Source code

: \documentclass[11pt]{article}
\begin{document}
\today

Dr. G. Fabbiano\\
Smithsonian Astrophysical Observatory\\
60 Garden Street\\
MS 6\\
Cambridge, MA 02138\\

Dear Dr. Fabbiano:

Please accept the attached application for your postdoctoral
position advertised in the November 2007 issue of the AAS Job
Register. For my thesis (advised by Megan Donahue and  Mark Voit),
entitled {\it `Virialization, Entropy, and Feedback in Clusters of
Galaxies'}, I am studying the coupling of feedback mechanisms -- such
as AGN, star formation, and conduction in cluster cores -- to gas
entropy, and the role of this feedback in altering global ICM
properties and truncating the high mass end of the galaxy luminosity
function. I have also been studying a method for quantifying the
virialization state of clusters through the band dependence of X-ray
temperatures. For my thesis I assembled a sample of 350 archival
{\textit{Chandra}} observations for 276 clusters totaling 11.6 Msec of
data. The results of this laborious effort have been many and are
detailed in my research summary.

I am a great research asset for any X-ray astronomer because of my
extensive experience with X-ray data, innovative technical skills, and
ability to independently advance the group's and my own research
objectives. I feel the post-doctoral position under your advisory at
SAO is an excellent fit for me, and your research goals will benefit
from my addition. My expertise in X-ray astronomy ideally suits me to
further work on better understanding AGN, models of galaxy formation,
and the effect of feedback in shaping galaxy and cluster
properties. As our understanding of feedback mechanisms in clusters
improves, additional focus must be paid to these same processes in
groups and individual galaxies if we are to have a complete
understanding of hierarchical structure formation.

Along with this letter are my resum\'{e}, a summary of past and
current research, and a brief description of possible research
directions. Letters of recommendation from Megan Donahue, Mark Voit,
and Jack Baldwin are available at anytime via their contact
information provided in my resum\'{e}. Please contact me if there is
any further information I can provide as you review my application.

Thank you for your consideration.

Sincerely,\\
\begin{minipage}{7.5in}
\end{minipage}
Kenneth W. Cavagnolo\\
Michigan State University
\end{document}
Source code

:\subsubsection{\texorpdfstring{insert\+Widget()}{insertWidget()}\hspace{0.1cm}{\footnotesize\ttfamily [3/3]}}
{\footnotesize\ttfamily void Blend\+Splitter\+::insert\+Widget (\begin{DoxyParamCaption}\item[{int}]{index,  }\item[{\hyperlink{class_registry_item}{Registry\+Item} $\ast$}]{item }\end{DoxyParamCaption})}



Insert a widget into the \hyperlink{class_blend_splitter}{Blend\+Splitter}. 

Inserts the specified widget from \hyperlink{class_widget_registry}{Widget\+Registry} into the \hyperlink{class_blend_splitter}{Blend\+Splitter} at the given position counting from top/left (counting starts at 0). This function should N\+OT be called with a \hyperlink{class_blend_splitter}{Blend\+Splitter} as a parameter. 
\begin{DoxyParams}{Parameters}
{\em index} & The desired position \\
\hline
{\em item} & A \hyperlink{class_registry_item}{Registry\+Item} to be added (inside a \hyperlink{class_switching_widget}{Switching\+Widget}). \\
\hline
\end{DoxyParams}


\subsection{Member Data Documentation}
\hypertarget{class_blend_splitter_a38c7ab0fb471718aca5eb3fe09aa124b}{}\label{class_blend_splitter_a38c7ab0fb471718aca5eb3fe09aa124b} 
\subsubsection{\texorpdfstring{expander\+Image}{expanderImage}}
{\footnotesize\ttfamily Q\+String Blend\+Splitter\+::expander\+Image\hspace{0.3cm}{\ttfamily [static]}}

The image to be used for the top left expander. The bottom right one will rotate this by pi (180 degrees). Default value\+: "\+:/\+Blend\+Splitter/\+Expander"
---
TASK » Among the records above, find the lines where the word "properties" appears and copy them.

WRITTEN RESPONSE »
properties and truncating the high mass end of the galaxy luminosity
properties. As our understanding of feedback mechanisms in clusters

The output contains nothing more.